Hey Jon looks like you got the whole family involved. Nice job. Sorry you were not happy with the end result.


----------



## etcher1 (Jan 17, 2010)

Good look'in fatty and q-view.


----------



## aeroforce100 (Jan 17, 2010)

Looks good!  BTW Whatcha got brewing?????


----------



## jon foster (Jan 18, 2010)

Scarbelly, I was happy with the end result. It was just a bit too much on the greasy sausage side. The next time we make it (and we will) I will be sure to add a lot more cheese and spinach to help balance out the amount of sausage. We also added a few extra strips of bacon on the inside of the weave to use up what was left from each package. It probably would have been a good idea to leave the 3-4 extra strips out. Oh well, next time I will know better.

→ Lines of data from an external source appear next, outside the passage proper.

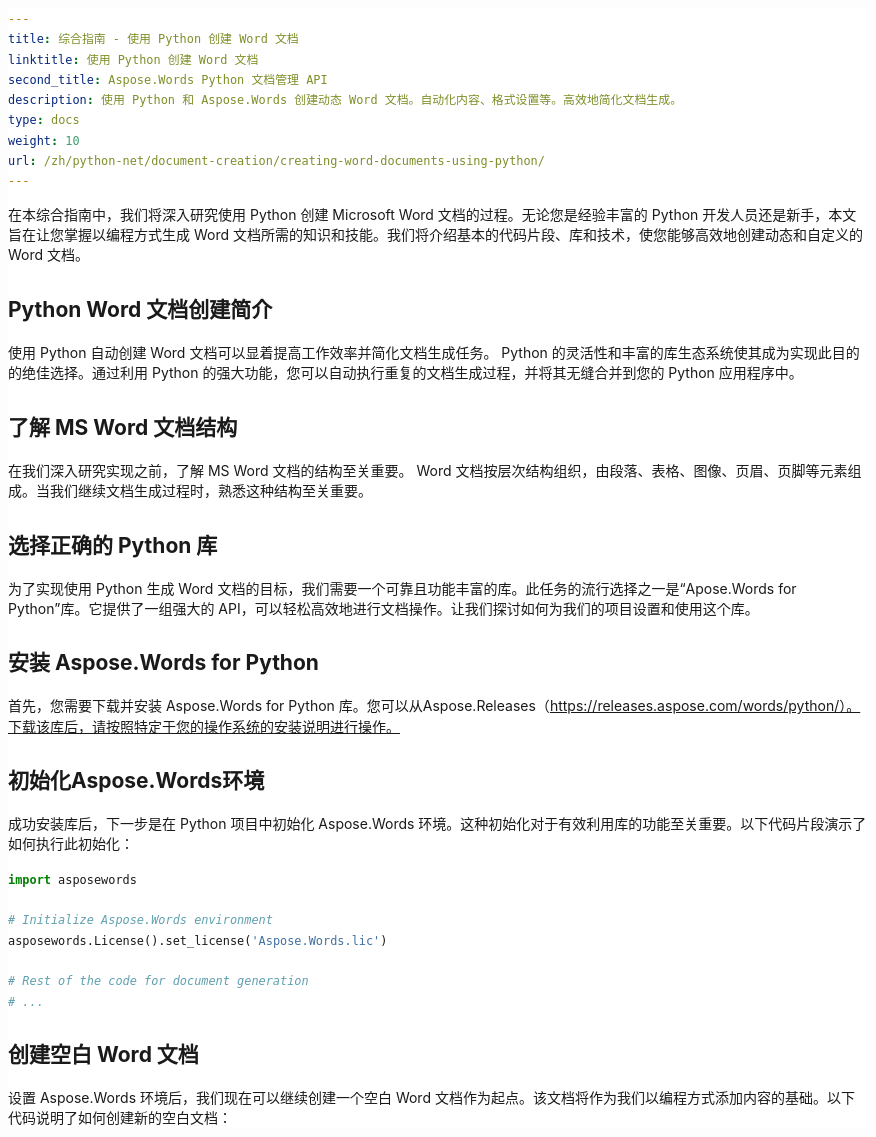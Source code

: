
 ```yaml
---
title: 综合指南 - 使用 Python 创建 Word 文档
linktitle: 使用 Python 创建 Word 文档
second_title: Aspose.Words Python 文档管理 API
description: 使用 Python 和 Aspose.Words 创建动态 Word 文档。自动化内容、格式设置等。高效地简化文档生成。
type: docs
weight: 10
url: /zh/python-net/document-creation/creating-word-documents-using-python/
---
```


在本综合指南中，我们将深入研究使用 Python 创建 Microsoft Word 文档的过程。无论您是经验丰富的 Python 开发人员还是新手，本文旨在让您掌握以编程方式生成 Word 文档所需的知识和技能。我们将介绍基本的代码片段、库和技术，使您能够高效地创建动态和自定义的 Word 文档。

## Python Word 文档创建简介

使用 Python 自动创建 Word 文档可以显着提高工作效率并简化文档生成任务。 Python 的灵活性和丰富的库生态系统使其成为实现此目的的绝佳选择。通过利用 Python 的强大功能，您可以自动执行重复的文档生成过程，并将其无缝合并到您的 Python 应用程序中。

## 了解 MS Word 文档结构

在我们深入研究实现之前，了解 MS Word 文档的结构至关重要。 Word 文档按层次结构组织，由段落、表格、图像、页眉、页脚等元素组成。当我们继续文档生成过程时，熟悉这种结构至关重要。

## 选择正确的 Python 库

为了实现使用 Python 生成 Word 文档的目标，我们需要一个可靠且功能丰富的库。此任务的流行选择之一是“Apose.Words for Python”库。它提供了一组强大的 API，可以轻松高效地进行文档操作。让我们探讨如何为我们的项目设置和使用这个库。

## 安装 Aspose.Words for Python

首先，您需要下载并安装 Aspose.Words for Python 库。您可以从Aspose.Releases（https://releases.aspose.com/words/python/）。下载该库后，请按照特定于您的操作系统的安装说明进行操作。

## 初始化Aspose.Words环境

成功安装库后，下一步是在 Python 项目中初始化 Aspose.Words 环境。这种初始化对于有效利用库的功能至关重要。以下代码片段演示了如何执行此初始化：

```python
import asposewords

# Initialize Aspose.Words environment
asposewords.License().set_license('Aspose.Words.lic')

# Rest of the code for document generation
# ...
```

## 创建空白 Word 文档

设置 Aspose.Words 环境后，我们现在可以继续创建一个空白 Word 文档作为起点。该文档将作为我们以编程方式添加内容的基础。以下代码说明了如何创建新的空白文档：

Aeroforce100, that's a 6 gallon carboy of a first crush concord grape wine from the fall harvest. There is just under 6 gallons in that carboy right now. It is overdue for it's next racking. When it gets racked it will also get topped up with a sweetening syrup to make a nice after dinner wine. We break up most of our batches into smaller 5 or 6 gallon batches like this to make wines for different tastes...

Jon.


----------



## pignit (Jan 18, 2010)

I love the fattie with the spinach. It will really wilt down when cooked so you can really stuff that thing full with it. I like to put feta cheese along with mozzarella and black olives in mine. I also like to mix the sausages. I will use a lean breakfast sausage mixed with italian and ground pork... almost thirds. Your probably right about the extra bacon... that's where a lot of the extra grease probably came from... it looks delicious. Great first time on putting it together and your weave.


----------



## brohnson (Jan 18, 2010)

YUMMY!


----------



## richoso1 (Jan 18, 2010)

Thanks for sharing the great pics with us, nice looking dog too. wish I could get more of my family interested in smoking and not just eating. Stick around as it only gets netter my friend.


----------



## jak757 (Jan 18, 2010)

Awesoem looking fatties!  Thanks for the Qview!


----------



## jamminjimi (Jan 18, 2010)

I have to agree with you. That a pound of bacon and a pound of sausage. Add's up to to much grease. I made some with just burger, pepperoni and cheese. We thought they were much better. I wiil try burger and bacon here shortly. Of course I will report back to the group. No pics didn't happen. I'm learning the rules as I go.

Jim


----------



## fireangel (Jan 18, 2010)

Looks great!! Thanks for the Q-view!!


----------



## mballi3011 (Jan 18, 2010)

Very nice there Jon. I also think it's nice that you get the whole family into the prep and the smoke to cause they are always gonna be ther for the eating. An some good eating they did too.
	

	
	
		
		



		
		
	


	





for you good Job.


----------



## melindab (Jan 18, 2010)

wow that looks great!  I wish I had seen the threads about using plastic wrap to tighten things up before I did mine this weekend.  I love how every thread is something more to learn.  Thanks so much for the pictures!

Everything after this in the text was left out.